Saved entries:
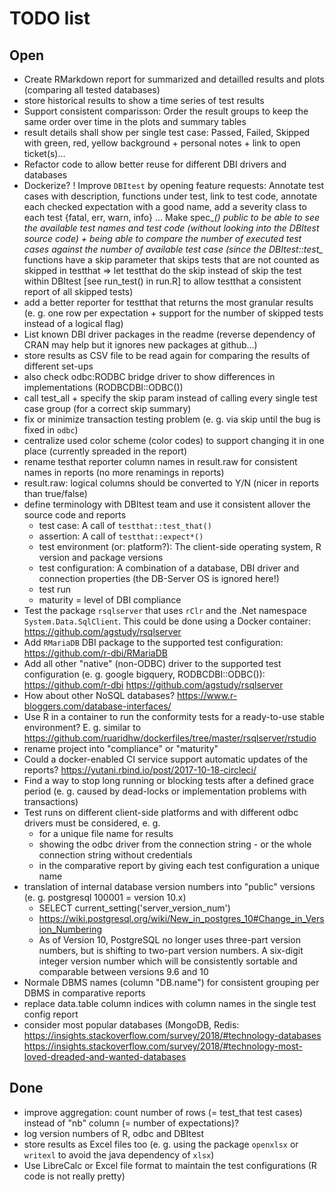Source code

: # TODO list


## Open

- Create RMarkdown report for summarized and detailled results and plots (comparing all tested databases)
- store historical results to show a time series of test results
- Support consistent comparisson:
  Order the result groups to keep the same order over time in the plots and summary tables
- result details shall show per single test case:
  Passed, Failed, Skipped with green, red, yellow background + personal notes + link to open ticket(s)...
- Refactor code to allow better reuse for different DBI drivers and databases
- Dockerize?
! Improve `DBItest` by opening feature requests:
  Annotate test cases with description, functions under test, link to test code,
  annotate each checked expectation with a good name, add a severity class to each test {fatal, err, warn, info} ...
  Make spec_*() public to be able to see the available test names and test code (without looking into
  the DBItest source code) + being able to compare the number of executed test cases against the number
  of available test case (since the DBItest::test_* functions have a skip parameter that skips tests
  that are not counted as skipped in testthat => let testthat do the skip instead of skip the test within DBItest
  [see run_test() in run.R] to allow testthat a consistent report of all skipped tests)
- add a better reporter for testthat that returns the most granular results
  (e. g. one row per expectation + support for the number of skipped tests instead of a logical flag)
- List known DBI driver packages in the readme (reverse dependency of CRAN may help but it ignores new packages at github...)
- store results as CSV file to be read again for comparing the results of different set-ups
- also check odbc:RODBC bridge driver to show differences in implementations (RODBCDBI::ODBC())
- call test_all + specify the skip param instead of calling every single test case group (for a correct skip summary)
- fix or minimize transaction testing problem (e. g. via skip until the bug is fixed in `odbc`)
- centralize used color scheme (color codes) to support changing it in one place (currently spreaded in the report)
- rename testhat reporter column names in result.raw for consistent names in reports (no more renamings in reports)
- result.raw: logical columns should be converted to Y/N (nicer in reports than true/false)
- define terminology with DBItest team and use it consistent allover the source code and reports
    + test case: A call of `testthat::test_that()`
    + assertion: A call of `testthat::expect*()`
    + test environment (or: platform?): The client-side operating system, R version and package versions
    + test configuration: A combination of a database, DBI driver and connection properties (the DB-Server OS is ignored here!)
    + test run
    + maturity = level of DBI compliance
- Test the package `rsqlserver` that uses `rClr` and the .Net namespace `System.Data.SqlClient`.
  This could be done using a Docker container:
  https://github.com/agstudy/rsqlserver
- Add `RMariaDB` DBI package to the supported test configuration:
  https://github.com/r-dbi/RMariaDB
- Add all other "native" (non-ODBC) driver to the supported test configuration (e. g. google bigquery, RODBCDBI::ODBC()):
  https://github.com/r-dbi
  https://github.com/agstudy/rsqlserver
- How about other NoSQL databases?
  https://www.r-bloggers.com/database-interfaces/
- Use R in a container to run the conformity tests for a ready-to-use stable environment?
  E. g. similar to https://github.com/ruaridhw/dockerfiles/tree/master/rsqlserver/rstudio
- rename project into "compliance" or "maturity"
- Could a docker-enabled CI service support automatic updates of the reports?
  https://yutani.rbind.io/post/2017-10-18-circleci/
- Find a way to stop long running or blocking tests after a defined grace period
  (e. g. caused by dead-locks or implementation problems with transactions)
- Test runs on different client-side platforms and with different odbc drivers
  must be considered, e. g.
    + for a unique file name for results
    + showing the odbc driver from the connection string - or the whole connection string without credentials
    + in the comparative report by giving each test configuration a unique name
- translation of internal database version numbers into "public" versions (e. g. postgresql 100001 = version 10.x)
    - SELECT current_setting('server_version_num')
    - https://wiki.postgresql.org/wiki/New_in_postgres_10#Change_in_Version_Numbering
    - As of Version 10, PostgreSQL no longer uses three-part version numbers, but is shifting to two-part version numbers.
      A six-digit integer version number which will be consistently sortable and comparable between versions 9.6 and 10
- Normale DBMS names (column "DB.name") for consistent grouping per DBMS in comparative reports
- replace data.table column indices with column names in the single test config report
- consider most popular databases (MongoDB, Redis:
  https://insights.stackoverflow.com/survey/2018/#technology-databases
  https://insights.stackoverflow.com/survey/2018/#technology-most-loved-dreaded-and-wanted-databases
  

  
  



## Done

+ improve aggregation: count number of rows (= test_that test cases) instead of "nb" column (= number of expectations)?
+ log version numbers of R, odbc and DBItest
+ store results as Excel files too (e. g. using the package `openxlsx` or `writexl` to avoid the java dependency of `xlsx`)
+ Use LibreCalc or Excel file format to maintain the test configurations (R code is not really pretty)
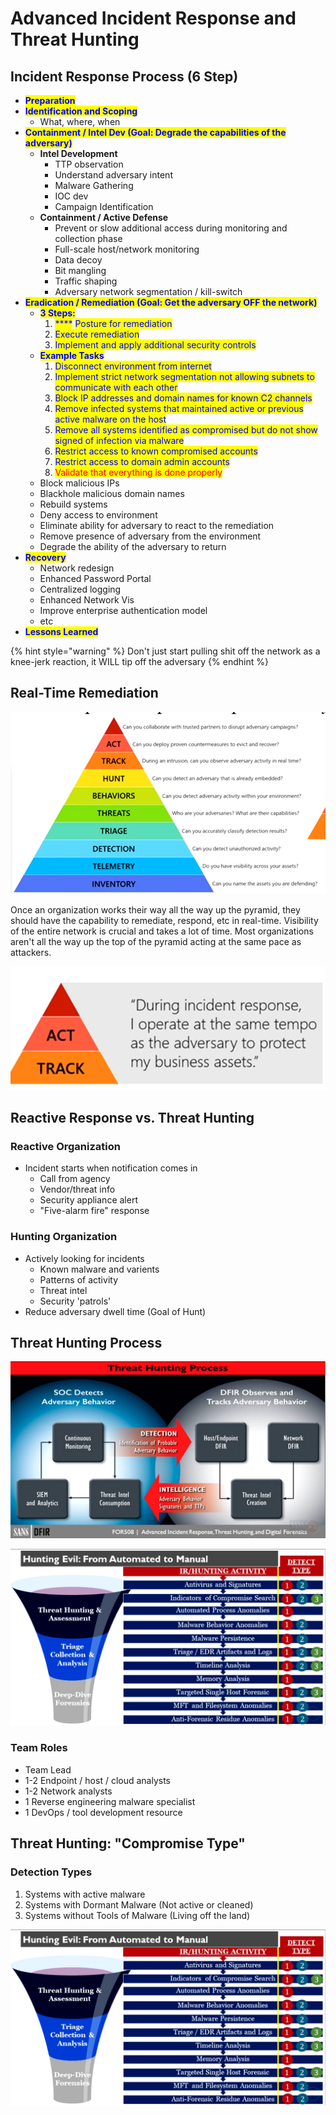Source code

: # Advanced Incident Response and Threat Hunting

## Incident Response Process (6 Step)

* <mark style="color:blue;">**Preparation**</mark>
* <mark style="color:blue;">**Identification and Scoping**</mark>
  * What, where, when
* <mark style="color:blue;">**Containment / Intel Dev (Goal: Degrade the capabilities of the adversary)**</mark>
  * **Intel Development**
    * TTP observation
    * Understand adversary intent
    * Malware Gathering
    * IOC dev
    * Campaign Identification
  * **Containment / Active Defense**
    * Prevent or slow additional access during monitoring and collection phase
    * Full-scale host/network monitoring
    * Data decoy
    * Bit mangling
    * Traffic shaping
    * Adversary network segmentation / kill-switch
* <mark style="color:blue;">**Eradication / Remediation (Goal: Get the adversary OFF the network)**</mark>
  * <mark style="color:blue;">**3 Steps:**</mark>
    1. &#x20;<mark style="color:blue;">****</mark> <mark style="color:blue;"></mark><mark style="color:blue;">Posture for remediation</mark>
    2. <mark style="color:blue;">Execute remediation</mark>
    3. <mark style="color:blue;">Implement and apply additional security controls</mark>
  * <mark style="color:blue;">**Example Tasks**</mark>
    1. <mark style="color:blue;">Disconnect environment from internet</mark>
    2. <mark style="color:blue;">Implement strict network segmentation not allowing subnets to communicate with each other</mark>
    3. <mark style="color:blue;">Block IP addresses and domain names for known C2 channels</mark>
    4. <mark style="color:blue;">Remove infected systems that maintained active or previous active malware on the host</mark>
    5. <mark style="color:blue;">Remove all systems identified as compromised but do not show signed of infection via malware</mark>
    6. <mark style="color:blue;">Restrict access to known compromised accounts</mark>
    7. <mark style="color:blue;">Restrict access to domain admin accounts</mark>
    8. <mark style="color:red;">Validate that everything is done properly</mark>
  * Block malicious IPs
  * Blackhole malicious domain names
  * Rebuild systems
  * Deny access to environment
  * Eliminate ability for adversary to react to the remediation
  * Remove presence of adversary from the environment
  * Degrade the ability of the adversary to return
* <mark style="color:blue;">**Recovery**</mark>
  * Network redesign
  * Enhanced Password Portal
  * Centralized logging
  * Enhanced Network Vis
  * Improve enterprise authentication model
  * etc
* <mark style="color:blue;">**Lessons Learned**</mark>

{% hint style="warning" %}
Don't just start pulling shit off the network as a knee-jerk reaction, it WILL tip off the adversary
{% endhint %}

## &#x20;Real-Time Remediation

![Traditional Incident Response Model](<../../.gitbook/assets/image (23) (1).png>)

Once an organization works their way all the way up the pyramid, they should have the capability to remediate, respond, etc in real-time. Visibility of the entire network is crucial and takes a lot of time. Most organizations aren't all the way up the top of the pyramid acting at the same pace as attackers.

![](<../../.gitbook/assets/image (65) (1).png>)

## Reactive Response vs. Threat Hunting

### Reactive Organization

* Incident starts when notification comes in
  * Call from agency
  * Vendor/threat info
  * Security appliance alert
  * "Five-alarm fire" response

### Hunting Organization

* Actively looking for incidents
  * Known malware and varients
  * Patterns of activity
  * Threat intel
  * Security 'patrols'
* Reduce adversary dwell time (Goal of Hunt)

## Threat Hunting Process

![](<../../.gitbook/assets/image (54) (1).png>)

![Page 57 Book 1](<../../.gitbook/assets/image (41) (1).png>)

### Team Roles

* Team Lead
* 1-2 Endpoint / host / cloud analysts
* 1-2 Network analysts
* 1 Reverse engineering malware specialist
* 1 DevOps / tool development resource&#x20;

## Threat Hunting: "Compromise Type"

### Detection Types

1. Systems with active malware
2. Systems with Dormant Malware (Not active or cleaned)
3. Systems without Tools of Malware (Living off the land)

![The numbers are associated with the Compromise Type above](<../../.gitbook/assets/image (32) (1).png>)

> [Exercise prompt]: The word to find is "into". Copy every line of the records that holds it.

> [Exercise result]:
  Make spec_*() public to be able to see the available test names and test code (without looking into
- rename project into "compliance" or "maturity"
- translation of internal database version numbers into "public" versions (e. g. postgresql 100001 = version 10.x)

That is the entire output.